Frances to readers... 

The signifying roles of "representation" in graphic pictures that
depict other objects as their contents, suggests that the
pictures are to be held as "figurative" and "realistic" icons, at
least in the sense that their represented objects of signified
similarity might be either: (1) possible illusory objects
represented in some imaginative way; or (2) actual concrete
objects represented in some sensible if not visible way. 

This curiosity raises a further intriguing issue about visibly
depicted images as being the umbrella under which graphic
pictures and plastic sculptures and even tectonic architectures
might fall; and the further issue of whether a differentia should
be made between external visible images of material objects that
evoke depictions in the hand or in the land, and internal visual
images of mental objects that evoke visions in the mind. 

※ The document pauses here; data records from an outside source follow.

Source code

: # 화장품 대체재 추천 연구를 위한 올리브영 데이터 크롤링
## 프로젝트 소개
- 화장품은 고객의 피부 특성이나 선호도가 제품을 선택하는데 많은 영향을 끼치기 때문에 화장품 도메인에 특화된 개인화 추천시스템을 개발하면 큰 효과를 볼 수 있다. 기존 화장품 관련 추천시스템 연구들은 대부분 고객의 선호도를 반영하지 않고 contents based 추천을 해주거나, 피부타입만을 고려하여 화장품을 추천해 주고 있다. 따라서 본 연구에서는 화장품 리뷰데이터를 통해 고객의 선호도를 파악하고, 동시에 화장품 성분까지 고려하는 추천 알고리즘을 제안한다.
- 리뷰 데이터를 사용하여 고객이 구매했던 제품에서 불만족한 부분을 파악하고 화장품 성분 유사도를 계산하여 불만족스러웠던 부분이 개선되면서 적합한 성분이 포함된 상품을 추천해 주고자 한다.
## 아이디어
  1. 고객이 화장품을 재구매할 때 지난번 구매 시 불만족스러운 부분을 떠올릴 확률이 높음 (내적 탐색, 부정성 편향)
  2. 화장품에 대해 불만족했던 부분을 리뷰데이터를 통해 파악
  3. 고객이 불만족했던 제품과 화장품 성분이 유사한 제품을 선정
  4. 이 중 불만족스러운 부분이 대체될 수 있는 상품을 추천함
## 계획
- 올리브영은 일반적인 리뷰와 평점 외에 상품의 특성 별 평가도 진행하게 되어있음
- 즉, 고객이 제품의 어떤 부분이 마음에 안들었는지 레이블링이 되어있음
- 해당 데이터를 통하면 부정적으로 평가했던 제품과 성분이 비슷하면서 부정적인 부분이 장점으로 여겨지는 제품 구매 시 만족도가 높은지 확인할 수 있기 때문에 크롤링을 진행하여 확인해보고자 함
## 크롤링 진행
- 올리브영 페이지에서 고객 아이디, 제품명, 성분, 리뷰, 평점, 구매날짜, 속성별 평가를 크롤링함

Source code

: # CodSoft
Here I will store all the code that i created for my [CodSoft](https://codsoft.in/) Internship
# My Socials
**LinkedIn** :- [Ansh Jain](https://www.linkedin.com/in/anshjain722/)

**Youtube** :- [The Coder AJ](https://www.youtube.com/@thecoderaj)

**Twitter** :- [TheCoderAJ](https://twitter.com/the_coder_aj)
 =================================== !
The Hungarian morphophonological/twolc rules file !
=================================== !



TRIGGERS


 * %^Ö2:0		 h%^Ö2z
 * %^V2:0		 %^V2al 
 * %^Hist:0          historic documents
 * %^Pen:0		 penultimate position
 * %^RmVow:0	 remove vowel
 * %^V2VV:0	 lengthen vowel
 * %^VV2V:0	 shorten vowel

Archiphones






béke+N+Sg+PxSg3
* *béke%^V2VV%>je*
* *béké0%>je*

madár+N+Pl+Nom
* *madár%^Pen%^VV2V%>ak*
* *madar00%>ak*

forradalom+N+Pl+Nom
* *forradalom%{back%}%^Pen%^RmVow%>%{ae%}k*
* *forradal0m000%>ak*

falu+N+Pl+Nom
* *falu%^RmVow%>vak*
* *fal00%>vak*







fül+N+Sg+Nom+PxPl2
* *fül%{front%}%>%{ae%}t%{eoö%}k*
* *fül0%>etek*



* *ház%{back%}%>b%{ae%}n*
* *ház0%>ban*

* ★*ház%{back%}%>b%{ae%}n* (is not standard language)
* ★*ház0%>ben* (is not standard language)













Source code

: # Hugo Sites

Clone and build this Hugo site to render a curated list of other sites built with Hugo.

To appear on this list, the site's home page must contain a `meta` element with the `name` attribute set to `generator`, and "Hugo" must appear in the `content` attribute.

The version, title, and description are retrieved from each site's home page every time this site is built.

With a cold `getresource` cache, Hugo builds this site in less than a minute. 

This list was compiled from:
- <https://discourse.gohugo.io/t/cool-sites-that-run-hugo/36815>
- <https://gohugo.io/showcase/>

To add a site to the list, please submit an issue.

In any event, the term representation has a tradition in
pragmatist philosophy as being a vehicular part of signs that
fundamentally signify some further objects. The subsequent signs
may furthermore be mainly icons or indexes or symbols. The
various signifying roles of representation may thus be those of
formal similarity or causal contiguity or conventional
arbitrarity. The term therefore may no longer be applicable to
mimetic artifacts like drawings and paintings that are not say
abstract, at least not in any clear way. 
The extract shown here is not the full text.